[PATCH 00/27] dm: Change the way sequence numbers are implemented
Michael Walle
michael at walle.cc
Tue Dec 8 23:52:07 CET 2020
Hi Simon,
Am 2020-11-30 02:53, schrieb Simon Glass:
> At present each device has two sequence numbers, with 'req_seq' being
> set up at bind time and 'seq' at probe time. The idea is that devices
> can 'request' a sequence number and then the conflicts are resolved
> when
> the device is probed.
>
> This makes things complicated in a few cases, since we don't really
> know
> (at bind time) what the sequence number will end up being. We want to
> honour the bind-time requests if at all possible, but in fact the only
> source of these at present is the devicetree aliases.
>
> Apart from the obvious need for sequence numbers to supports U-Boot's
> numbering on devices on the command line, the current scheme was
> designed to:
>
> - avoid calculating the sequence number until it is needed, to save
> execution time
> - allow multiple devices to obtain a particular sequence number as they
> are probed and removed
> - retain a record of the 'requested' sequence number even if it turns
> out
> that a device could not get it (to allow debugging and retrying)
>
> After some years using the current scheme it seems on balance that
> these
> goals don't have as much merit as first thought. The first point would
> be persuasive except that we end up reading the devicetree aliases at
> bind-time anyway. So the work of resolving the sequence numbers during
> probing is not that great. The second point hasn't really been an
> issue,
> as there is typically no contention for sequence numbers (boards tend
> to
> allocate them statically in the devicetree). Re the third point, we can
> often figure out what was requested by looking at aliases, and in the
> cases where we can't, it doesn't seem to matter much.
>
> Since we have the devicetree available at bind time, we may as well
> just
> use it, in the hope that the required processing will turn out to be
> useful later (i.e. the device actually gets used).

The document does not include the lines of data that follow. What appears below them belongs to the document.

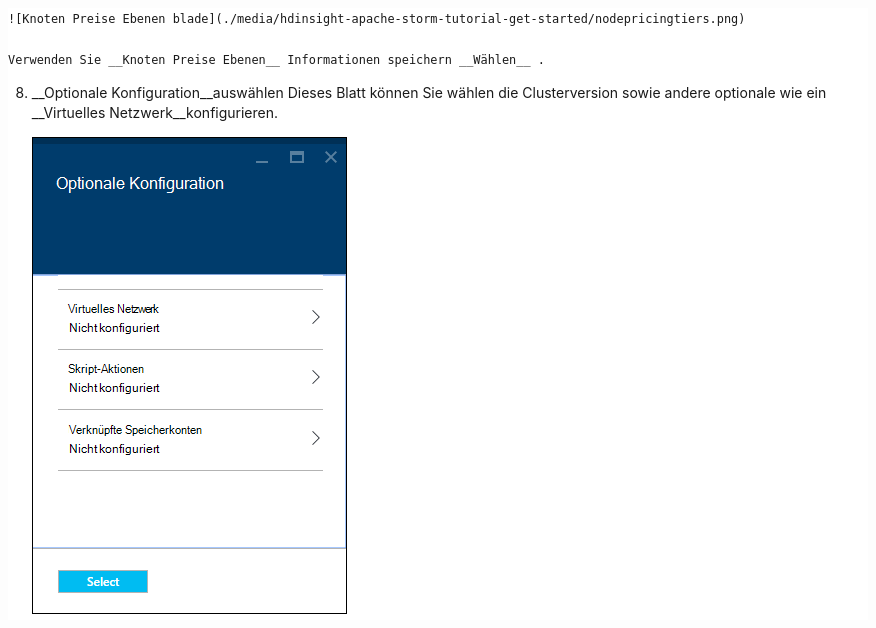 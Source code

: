     ![Knoten Preise Ebenen blade](./media/hdinsight-apache-storm-tutorial-get-started/nodepricingtiers.png)

    Verwenden Sie __Knoten Preise Ebenen__ Informationen speichern __Wählen__ .

8. __Optionale Konfiguration__auswählen Dieses Blatt können Sie wählen die Clusterversion sowie andere optionale wie ein __Virtuelles Netzwerk__konfigurieren.

    ![Optionale Konfiguration blade](./media/hdinsight-apache-storm-tutorial-get-started/optionalconfiguration.png)
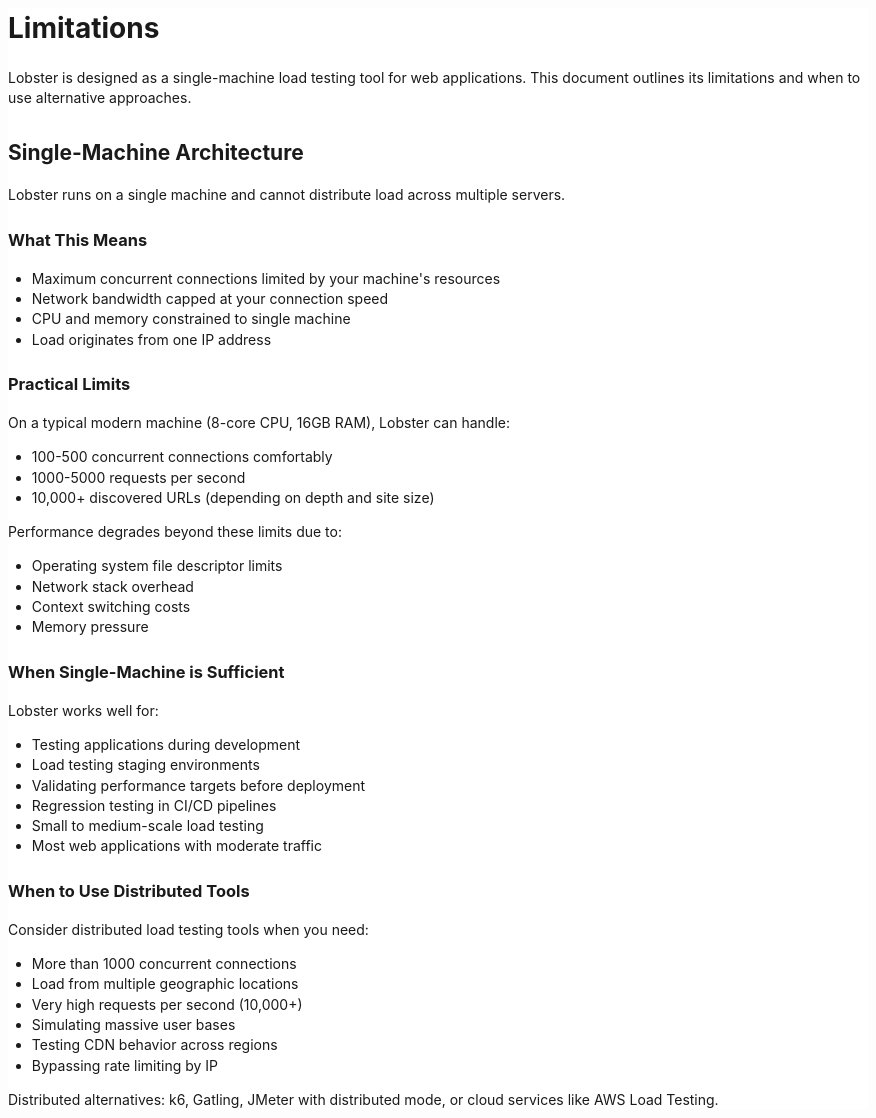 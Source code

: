 # Limitations

Lobster is designed as a single-machine load testing tool for web applications. This document outlines its limitations and when to use alternative approaches.

## Single-Machine Architecture

Lobster runs on a single machine and cannot distribute load across multiple servers.

### What This Means

- Maximum concurrent connections limited by your machine's resources
- Network bandwidth capped at your connection speed
- CPU and memory constrained to single machine
- Load originates from one IP address

### Practical Limits

On a typical modern machine (8-core CPU, 16GB RAM), Lobster can handle:

- 100-500 concurrent connections comfortably
- 1000-5000 requests per second
- 10,000+ discovered URLs (depending on depth and site size)

Performance degrades beyond these limits due to:
- Operating system file descriptor limits
- Network stack overhead
- Context switching costs
- Memory pressure

### When Single-Machine is Sufficient

Lobster works well for:

- Testing applications during development
- Load testing staging environments
- Validating performance targets before deployment
- Regression testing in CI/CD pipelines
- Small to medium-scale load testing
- Most web applications with moderate traffic

### When to Use Distributed Tools

Consider distributed load testing tools when you need:

- More than 1000 concurrent connections
- Load from multiple geographic locations
- Very high requests per second (10,000+)
- Simulating massive user bases
- Testing CDN behavior across regions
- Bypassing rate limiting by IP

Distributed alternatives: k6, Gatling, JMeter with distributed mode, or cloud services like AWS Load Testing.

In addition, it is
> simpler to use a single sequence number, since it avoids confusion and
> some extra code.
>
> This series moves U-Boot to use a single, bind-time sequence number.
> All
> uclasses with the DM_UC_FLAG_SEQ_ALIAS flag enabled will assign
> sequence
> numbers to their devices, so that as soon as a device is bound, it has
> a
> sequence number. If a devicetree alias provides the number, it will be
> used. Otherwise, during initial binding, the first free number is used.
What does "first free number mean"?
I have a device tree with the following aliases for network:
aliases {
ethernet0 = &enetc0;
ethernet1 = &enetc1;
ethernet2 = &enetc2;
ethernet3 = &enetc6;
};
The individual devices might be disabled, depending on the board variant
(which might also be dynamically determined during startup).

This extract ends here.